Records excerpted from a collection
=== Section Start ===

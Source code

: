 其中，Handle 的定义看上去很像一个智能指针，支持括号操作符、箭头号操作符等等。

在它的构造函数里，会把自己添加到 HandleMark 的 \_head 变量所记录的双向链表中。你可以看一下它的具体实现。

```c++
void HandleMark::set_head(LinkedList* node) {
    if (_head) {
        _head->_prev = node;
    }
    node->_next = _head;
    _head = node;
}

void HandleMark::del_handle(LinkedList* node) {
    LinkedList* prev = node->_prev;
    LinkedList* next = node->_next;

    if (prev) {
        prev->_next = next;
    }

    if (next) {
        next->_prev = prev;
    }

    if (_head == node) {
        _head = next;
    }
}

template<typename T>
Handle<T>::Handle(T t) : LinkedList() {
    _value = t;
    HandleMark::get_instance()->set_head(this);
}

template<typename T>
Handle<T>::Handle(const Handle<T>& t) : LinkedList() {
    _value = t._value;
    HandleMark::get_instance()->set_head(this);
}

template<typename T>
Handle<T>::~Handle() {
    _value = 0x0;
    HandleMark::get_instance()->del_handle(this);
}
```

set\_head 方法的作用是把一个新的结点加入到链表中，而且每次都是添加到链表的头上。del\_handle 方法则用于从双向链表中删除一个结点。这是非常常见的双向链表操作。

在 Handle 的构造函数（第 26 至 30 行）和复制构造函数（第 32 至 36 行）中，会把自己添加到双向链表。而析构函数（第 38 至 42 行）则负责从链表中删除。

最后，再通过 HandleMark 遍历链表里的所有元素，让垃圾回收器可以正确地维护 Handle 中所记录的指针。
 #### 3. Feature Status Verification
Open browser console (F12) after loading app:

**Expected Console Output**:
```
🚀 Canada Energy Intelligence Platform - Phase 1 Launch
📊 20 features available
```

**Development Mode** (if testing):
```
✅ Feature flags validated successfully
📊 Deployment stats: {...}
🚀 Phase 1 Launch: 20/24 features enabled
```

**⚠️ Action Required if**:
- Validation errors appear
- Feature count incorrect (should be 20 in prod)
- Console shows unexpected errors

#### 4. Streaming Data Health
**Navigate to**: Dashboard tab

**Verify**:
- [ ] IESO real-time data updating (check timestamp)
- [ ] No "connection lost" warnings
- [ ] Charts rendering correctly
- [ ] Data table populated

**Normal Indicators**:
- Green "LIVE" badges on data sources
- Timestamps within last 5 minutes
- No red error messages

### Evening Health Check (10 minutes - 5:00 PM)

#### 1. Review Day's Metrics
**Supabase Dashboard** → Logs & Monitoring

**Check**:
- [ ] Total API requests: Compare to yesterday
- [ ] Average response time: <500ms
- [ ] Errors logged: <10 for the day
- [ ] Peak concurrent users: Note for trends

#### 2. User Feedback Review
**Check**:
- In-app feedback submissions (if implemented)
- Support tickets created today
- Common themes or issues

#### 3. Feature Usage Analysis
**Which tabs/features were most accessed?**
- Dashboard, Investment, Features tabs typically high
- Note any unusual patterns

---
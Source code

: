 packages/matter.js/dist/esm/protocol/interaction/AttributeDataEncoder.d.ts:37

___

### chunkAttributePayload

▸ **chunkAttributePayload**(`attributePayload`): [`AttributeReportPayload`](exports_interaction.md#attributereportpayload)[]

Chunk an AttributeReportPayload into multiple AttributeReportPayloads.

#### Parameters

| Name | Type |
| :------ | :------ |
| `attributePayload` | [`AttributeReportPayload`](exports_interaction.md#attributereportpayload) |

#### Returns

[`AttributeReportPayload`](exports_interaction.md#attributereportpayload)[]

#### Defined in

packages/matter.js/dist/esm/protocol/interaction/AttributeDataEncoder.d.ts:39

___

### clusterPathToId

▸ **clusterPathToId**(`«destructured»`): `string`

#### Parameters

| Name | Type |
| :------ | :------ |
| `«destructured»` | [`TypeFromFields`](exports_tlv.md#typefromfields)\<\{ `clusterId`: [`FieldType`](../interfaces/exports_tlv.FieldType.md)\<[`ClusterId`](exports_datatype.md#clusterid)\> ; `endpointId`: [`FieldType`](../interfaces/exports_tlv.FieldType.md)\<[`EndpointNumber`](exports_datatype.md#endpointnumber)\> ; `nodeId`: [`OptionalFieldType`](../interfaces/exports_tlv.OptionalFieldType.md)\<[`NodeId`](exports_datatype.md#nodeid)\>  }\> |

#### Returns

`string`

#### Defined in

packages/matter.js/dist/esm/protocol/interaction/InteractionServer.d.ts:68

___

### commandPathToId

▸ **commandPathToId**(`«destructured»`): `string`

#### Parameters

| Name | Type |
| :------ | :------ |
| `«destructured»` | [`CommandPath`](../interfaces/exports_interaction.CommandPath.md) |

=== Section End ===

Every line in the records that holds the word "AttributeReportPayload" should be copied into the answer.

▸ **chunkAttributePayload**(`attributePayload`): [`AttributeReportPayload`](exports_interaction.md#attributereportpayload)[]
Chunk an AttributeReportPayload into multiple AttributeReportPayloads.
| `attributePayload` | [`AttributeReportPayload`](exports_interaction.md#attributereportpayload) |
[`AttributeReportPayload`](exports_interaction.md#attributereportpayload)[]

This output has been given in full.